Being physically located in Newark, NJ as the storm rolled in was a problem. Of course, the data center facilities include backup generator power, but with the possibility of flood damage taking out the generators too, there was a significant risk of prolonged loss of service for all our customers.
Cloning for Contingency
In preparation, we used Linode’s built-in ‘clone’ feature to copy our servers to their London facility, where they would be well out of the way. Once the clones completed, we altered the hostnames and other machine-specific configurations — for example, these changes created new, separate backup sets for our cloned machines, so we did not confuse our existing backups with the new ones.
The clone worked quite well, bar a few inconsistencies that needed to be addressed. However, we relied entirely upon this particular proprietary feature of the Linode platform. We also relied entirely on the fact that we had prior knowledge of the possibility of downtime to make these preparations. What if we had not had that early warning?
On our Managed Hosting platform, we are using our wpframe project for all our sites. This system stores and manages not just the site’s code, but its configuration too, and is a key part of our Managed Hosting. Tools like Puppet and Capistrano are built-in to wpframe, and they allow us to redeploy a site with one button.
So, in the case of a wpframe site, it is very easy to ‘clone’ it without anything extra – all you need is the wpframed site’s Git repository, the (open source) software stack that wpframe depends on, a database backup, and a new server at which to target your deployment.
With our legacy sites that do not use wpframe — the situation is more complicated. I have no doubt that we could restore everything, because we, of course, back it all up! However, the level of human intervention required to restore an individual site is higher, because the process of reconfiguration has not been automated in the same way. This means that restores take more time and need more manual testing and verification.

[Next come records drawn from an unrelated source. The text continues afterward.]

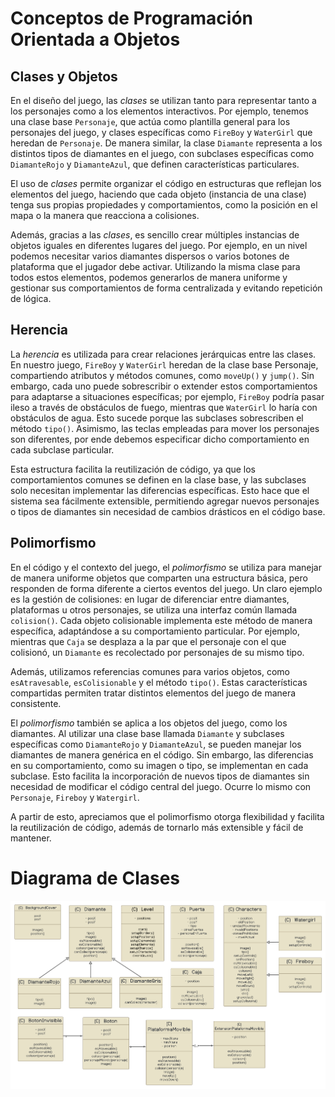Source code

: # Conceptos de Programación Orientada a Objetos

## Clases y Objetos

En el diseño del juego, las *clases* se utilizan tanto para representar tanto a los personajes como a los elementos interactivos. Por ejemplo, tenemos una clase base `Personaje`, que actúa como plantilla general para los personajes del juego, y clases específicas como `FireBoy` y `WaterGirl` que heredan de `Personaje`. De manera similar, la clase `Diamante` representa a los distintos tipos de diamantes en el juego, con subclases específicas como `DiamanteRojo` y `DiamanteAzul`, que definen características particulares.

El uso de *clases* permite organizar el código en estructuras que reflejan los elementos del juego, haciendo que cada objeto (instancia de una clase) tenga sus propias propiedades y comportamientos, como la posición en el mapa o la manera que reacciona a colisiones. 

Además, gracias a las *clases*, es sencillo crear múltiples instancias de objetos iguales en diferentes lugares del juego. Por ejemplo, en un nivel podemos necesitar varios diamantes dispersos o varios botones de plataforma que el jugador debe activar. Utilizando la misma clase para todos estos elementos, podemos generarlos de manera uniforme y gestionar sus comportamientos de forma centralizada y evitando repetición de lógica.

## Herencia

La *herencia* es utilizada para crear relaciones jerárquicas entre las clases. En nuestro juego, `FireBoy` y `WaterGirl` heredan de la clase base Personaje, compartiendo atributos y métodos comunes, como `moveUp()` y `jump()`. Sin embargo, cada uno puede sobrescribir o extender estos comportamientos para adaptarse a situaciones específicas; por ejemplo, `FireBoy` podría pasar ileso a través de obstáculos de fuego, mientras que `WaterGirl` lo haría con obstáculos de agua. Esto sucede porque las subclases sobrescriben el método `tipo()`. Asimismo, las teclas empleadas para mover los personajes son diferentes, por ende debemos especificar dicho comportamiento en cada subclase particular.

Esta estructura facilita la reutilización de código, ya que los comportamientos comunes se definen en la clase base, y las subclases solo necesitan implementar las diferencias específicas. Esto hace que el sistema sea fácilmente extensible, permitiendo agregar nuevos personajes o tipos de diamantes sin necesidad de cambios drásticos en el código base.

## Polimorfismo

En el código y el contexto del juego, el *polimorfismo* se utiliza para manejar de manera uniforme objetos que comparten una estructura básica, pero responden de forma diferente a ciertos eventos del juego. Un claro ejemplo es la gestión de colisiones: en lugar de diferenciar entre diamantes, plataformas u otros personajes, se utiliza una interfaz común llamada `colision()`. Cada objeto colisionable implementa este método de manera específica, adaptándose a su comportamiento particular. Por ejemplo, mientras que `Caja` se desplaza a la par que el personaje con el que colisionó, un `Diamante` es recolectado por personajes de su mismo tipo. 

Además, utilizamos referencias comunes para varios objetos, como `esAtravesable`, `esColisionable` y el método `tipo()`. Estas características compartidas permiten tratar distintos elementos del juego de manera consistente.

El *polimorfismo* también se aplica a los objetos del juego, como los diamantes. Al utilizar una clase base llamada `Diamante` y subclases específicas como `DiamanteRojo` y `DiamanteAzul`, se pueden manejar los diamantes de manera genérica en el código. Sin embargo, las diferencias en su comportamiento, como su imagen o tipo, se implementan en cada subclase. Esto facilita la incorporación de nuevos tipos de diamantes sin necesidad de modificar el código central del juego. Ocurre lo mismo con `Personaje`, `Fireboy` y `Watergirl`. 

A partir de esto, apreciamos que el polimorfismo otorga flexibilidad y facilita la reutilización de código, además de tornarlo más extensible y fácil de mantener.

# Diagrama de Clases

![alt text](Diagrama.png)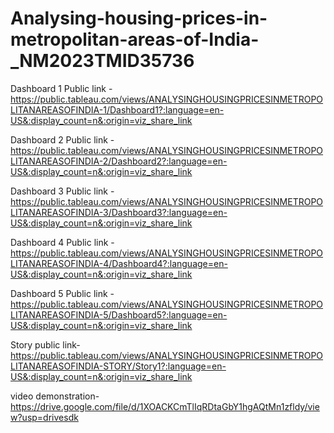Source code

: # Analysing-housing-prices-in-metropolitan-areas-of-India-_NM2023TMID35736
Dashboard 1 Public link -https://public.tableau.com/views/ANALYSINGHOUSINGPRICESINMETROPOLITANAREASOFINDIA-1/Dashboard1?:language=en-US&:display_count=n&:origin=viz_share_link

Dashboard 2 Public link -https://public.tableau.com/views/ANALYSINGHOUSINGPRICESINMETROPOLITANAREASOFINDIA-2/Dashboard2?:language=en-US&:display_count=n&:origin=viz_share_link

Dashboard 3 Public link -https://public.tableau.com/views/ANALYSINGHOUSINGPRICESINMETROPOLITANAREASOFINDIA-3/Dashboard3?:language=en-US&:display_count=n&:origin=viz_share_link

Dashboard 4 Public link -https://public.tableau.com/views/ANALYSINGHOUSINGPRICESINMETROPOLITANAREASOFINDIA-4/Dashboard4?:language=en-US&:display_count=n&:origin=viz_share_link

Dashboard 5 Public link -https://public.tableau.com/views/ANALYSINGHOUSINGPRICESINMETROPOLITANAREASOFINDIA-5/Dashboard5?:language=en-US&:display_count=n&:origin=viz_share_link

Story public link-https://public.tableau.com/views/ANALYSINGHOUSINGPRICESINMETROPOLITANAREASOFINDIA-STORY/Story1?:language=en-US&:display_count=n&:origin=viz_share_link

video demonstration-
https://drive.google.com/file/d/1XOACKCmTlIqRDtaGbY1hgAQtMn1zfldy/view?usp=drivesdk

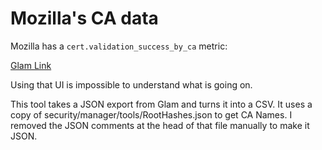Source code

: # Mozilla's CA data

Mozilla has a `cert.validation_success_by_ca` metric:

[Glam Link](https://glam.telemetry.mozilla.org/fog/probe/cert_validation_success_by_ca/explore?aggregationLevel=version&app_id=release&normalizationType=non_normalized&visiblePercentiles=%5B%5D)

Using that UI is impossible to understand what is going on.

This tool takes a JSON export from Glam and turns it into a CSV.
It uses a copy of security/manager/tools/RootHashes.json to get CA Names.
I removed the JSON comments at the head of that file manually to make it JSON.

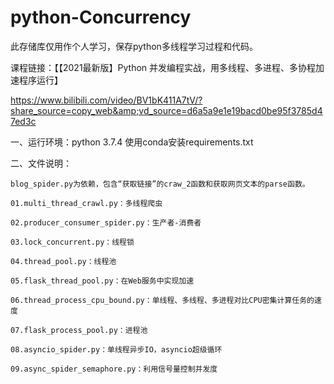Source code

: # python-Concurrency
此存储库仅用作个人学习，保存python多线程学习过程和代码。

课程链接：【【2021最新版】Python 并发编程实战，用多线程、多进程、多协程加速程序运行】 

https://www.bilibili.com/video/BV1bK411A7tV/?share_source=copy_web&amp;vd_source=d6a5a9e1e19bacd0be95f3785d47ed3c



一、运行环境：python 3.7.4  使用conda安装requirements.txt




二、文件说明：

    blog_spider.py为依赖，包含“获取链接”的craw_2函数和获取网页文本的parse函数。

    01.multi_thread_crawl.py：多线程爬虫

    02.producer_consumer_spider.py：生产者-消费者

    03.lock_concurrent.py：线程锁
  
    04.thread_pool.py：线程池
    
    05.flask_thread_pool.py：在Web服务中实现加速
    
    06.thread_process_cpu_bound.py：单线程、多线程、多进程对比CPU密集计算任务的速度
    
    07.flask_process_pool.py：进程池
    
    08.asyncio_spider.py：单线程异步IO，asyncio超级循环
    
    09.async_spider_semaphore.py：利用信号量控制并发度


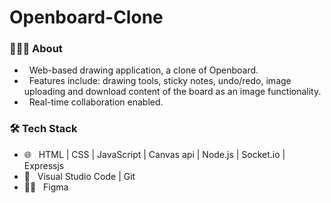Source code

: # Openboard-Clone

<h3> 👨🏻‍💻 About </h3>

- &nbsp; Web-based drawing application, a clone of Openboard.
- &nbsp; Features include: drawing tools, sticky notes, undo/redo, image uploading and download content of the board as an image functionality. 
- &nbsp; Real-time collaboration enabled. 

<h3>🛠 Tech Stack</h3>

- 🌐 &nbsp; HTML | CSS | JavaScript | Canvas api | Node.js | Socket.io | Expressjs
- 🔧 &nbsp; Visual Studio Code  | Git
- 👩‍🎨 &nbsp; Figma
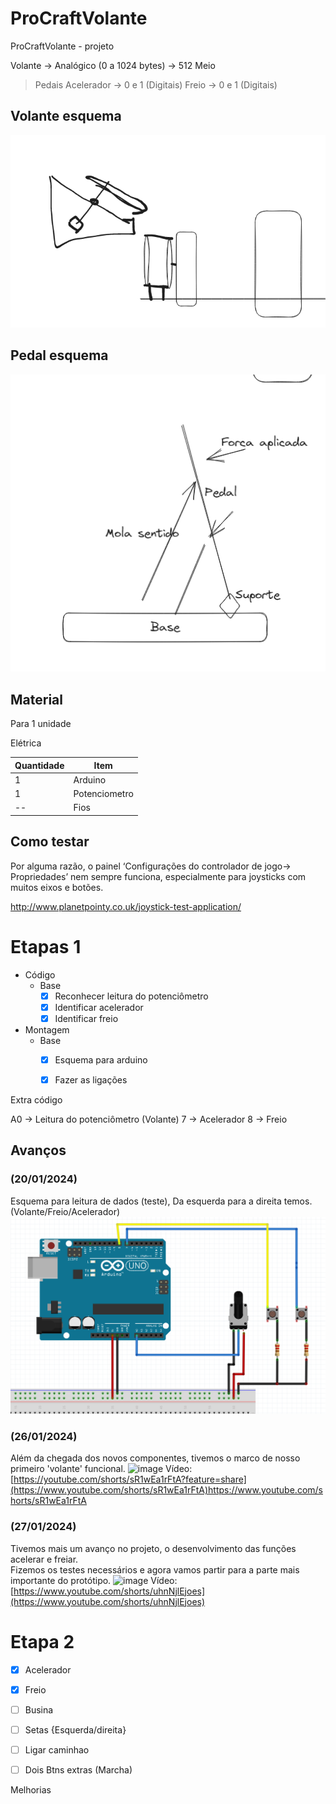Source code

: # ProCraftVolante
ProCraftVolante - projeto

Volante -> Analógico (0 a 1024 bytes) -> 512 Meio

> Pedais
	 Acelerador -> 0 e 1 (Digitais)
	 Freio -> 0 e 1 (Digitais)


## Volante esquema

![Alt Text](./img/EsquemaVolante.png)

## Pedal esquema
![Alt Text](./img/EsquemaPedais.png)


## Material


Para 1 unidade

Elétrica

| Quantidade | Item |
| ---- | ---- |
| 1 | Arduino |
| 1 | Potenciometro |
| -- | Fios |

## Como testar

Por alguma razão, o painel ‘Configurações do controlador de jogo-> Propriedades’ nem sempre funciona, especialmente para joysticks com muitos eixos e botões.


http://www.planetpointy.co.uk/joystick-test-application/





# Etapas 1



- Código
	- Base
		- [X] Reconhecer leitura do potenciômetro
		- [X] Identificar acelerador
		- [X] Identificar freio
- Montagem
	- Base
		- [X] Esquema para arduino
		- [X] Fazer as ligações



Extra código

A0 -> Leitura do potenciômetro (Volante)
7 -> Acelerador 
8 -> Freio

## Avanços

### (20/01/2024)<br>
Esquema para leitura de dados (teste),
Da esquerda para a direita temos. (Volante/Freio/Acelerador)
![Esquema Pedais - V1.1](./img/Esquemav1_1.png)


### (26/01/2024)</br>
Além da chegada dos novos componentes, tivemos o marco de nosso primeiro 'volante' funcional.
![image](https://github.com/07042006/ProCraftVolante/assets/50891842/aa52190f-0643-41f6-870c-6cad9cd4e923)
Vídeo: [https://youtube.com/shorts/sR1wEa1rFtA?feature=share](https://www.youtube.com/shorts/sR1wEa1rFtA)https://www.youtube.com/shorts/sR1wEa1rFtA

### (27/01/2024)</br>
Tivemos mais um avanço no projeto, o desenvolvimento das funções acelerar e freiar.</br>
Fizemos os testes necessários e agora vamos partir para a parte mais importante do protótipo.
![image](https://github.com/07042006/ProCraftVolante/assets/50891842/96cfb1b7-6a32-416d-ba2a-fca79a69899a)
Vídeo: [https://www.youtube.com/shorts/uhnNjlEjoes](https://www.youtube.com/shorts/uhnNjlEjoes)

# Etapa 2

- [X] Acelerador
- [X] Freio
- [ ] Busina
- [ ] Setas {Esquerda/direita}
- [ ] Ligar caminhao
- [ ] Dois Btns extras (Marcha)




Melhorias


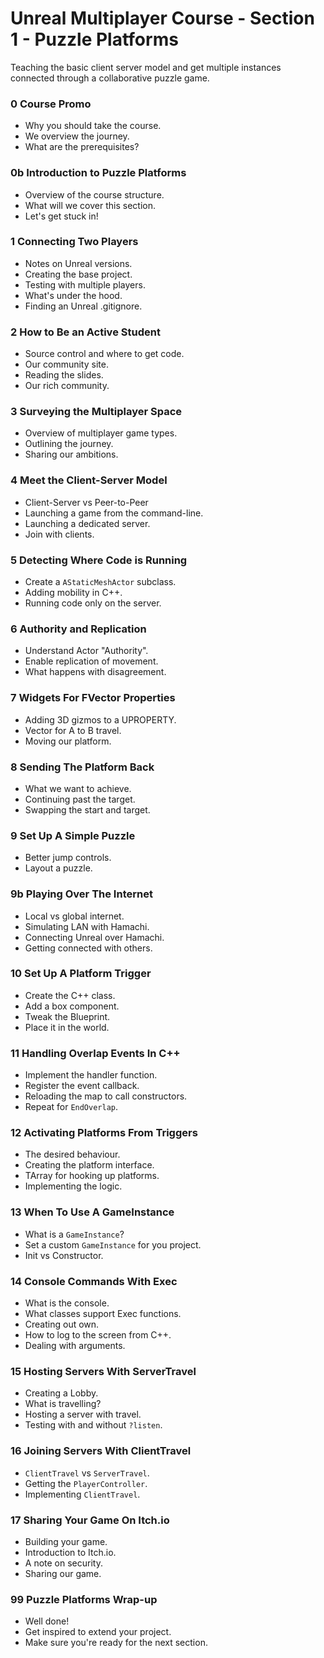 # Unreal Multiplayer Course - Section 1 - Puzzle Platforms

Teaching the basic client server model and get multiple instances connected through a collaborative puzzle game.

### 0 Course Promo ###

+ Why you should take the course.
+ We overview the journey.
+ What are the prerequisites?

### 0b Introduction to Puzzle Platforms ###

+ Overview of the course structure.
+ What will we cover this section.
+ Let's get stuck in!

### 1 Connecting Two Players ###

+ Notes on Unreal versions.
+ Creating the base project.
+ Testing with multiple players.
+ What's under the hood.
+ Finding an Unreal .gitignore.

### 2 How to Be an Active Student ###

+ Source control and where to get code.
+ Our community site.
+ Reading the slides.
+ Our rich community.

### 3 Surveying the Multiplayer Space ###

+ Overview of multiplayer game types.
+ Outlining the journey.
+ Sharing our ambitions.

### 4 Meet the Client-Server Model ###

+ Client-Server vs Peer-to-Peer
+ Launching a game from the command-line.
+ Launching a dedicated server.
+ Join with clients.

### 5 Detecting Where Code is Running ###

+ Create a `AStaticMeshActor` subclass.
+ Adding mobility in C++.
+ Running code only on the server.

### 6 Authority and Replication ###

+ Understand Actor "Authority".
+ Enable replication of movement.
+ What happens with disagreement.

### 7 Widgets For FVector Properties ###

+ Adding 3D gizmos to a UPROPERTY.
+ Vector for A to B travel.
+ Moving our platform.

### 8 Sending The Platform Back ###

+ What we want to achieve.
+ Continuing past the target.
+ Swapping the start and target.

### 9 Set Up A Simple Puzzle ###

+ Better jump controls.
+ Layout a puzzle.

### 9b Playing Over The Internet ###

+ Local vs global internet.
+ Simulating LAN with Hamachi.
+ Connecting Unreal over Hamachi.
+ Getting connected with others.

### 10 Set Up A Platform Trigger ###

+ Create the C++ class.
+ Add a box component.
+ Tweak the Blueprint.
+ Place it in the world.

### 11 Handling Overlap Events In C++ ###

+ Implement the handler function.
+ Register the event callback.
+ Reloading the map to call constructors.
+ Repeat for `EndOverlap`.

### 12 Activating Platforms From Triggers ###

+ The desired behaviour.
+ Creating the platform interface.
+ TArray for hooking up platforms.
+ Implementing the logic.

### 13 When To Use A GameInstance ###

+ What is a `GameInstance`?
+ Set a custom `GameInstance` for you project.
+ Init vs Constructor.

### 14 Console Commands With Exec ###

+ What is the console.
+ What classes support Exec functions.
+ Creating out own.
+ How to log to the screen from C++.
+ Dealing with arguments.

### 15 Hosting Servers With ServerTravel ###

+ Creating a Lobby.
+ What is travelling?
+ Hosting a server with travel.
+ Testing with and without `?listen`.

### 16 Joining Servers With ClientTravel ###

+ `ClientTravel` vs `ServerTravel`.
+ Getting the `PlayerController`.
+ Implementing `ClientTravel`.

### 17 Sharing Your Game On Itch.io ###

+ Building your game.
+ Introduction to Itch.io.
+ A note on security.
+ Sharing our game.

### 99 Puzzle Platforms Wrap-up ###

+ Well done!
+ Get inspired to extend your project.
+ Make sure you're ready for the next section.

Clearly, if our legacy platform will continue to be around, we need to do more to automate the restore process of these sites’ code, configurations and databases.
Dealing with DNS
The Domain Name System (DNS) is a critical part of any site’s infrastructure. Without the abilty to look up the name, vanpattenmedia.com, and turn it into the IP address of this server, no website visitor could access our website. At all.
So, once our clones were completed, we needed to go through all of the sites that had moved and change this mapping, so that requests pointed to our London-based servers. If the Newark facility did go down, visitors would be sent to London anyway and would be unaffected.
DNS is a hierarchical, distributed system, which means that when changes are made, you need to wait for other DNS servers to notice these changes and update their records (we sometimes call this process ‘propagating’). Only when all these records have been updated can you be sure that visitors will come to the right place. And it is only when the ‘TTL’ timer expires for a record that the other DNS servers will come back and see if there are any updates.
One of our challenges was that we had long TTL values for many of our sites. Long TTLs are normally good, as they help keep DNS running efficiently, but in a situation where we wanted to move sites over to London quickly, we were at the mercy of however long these timers had left to run.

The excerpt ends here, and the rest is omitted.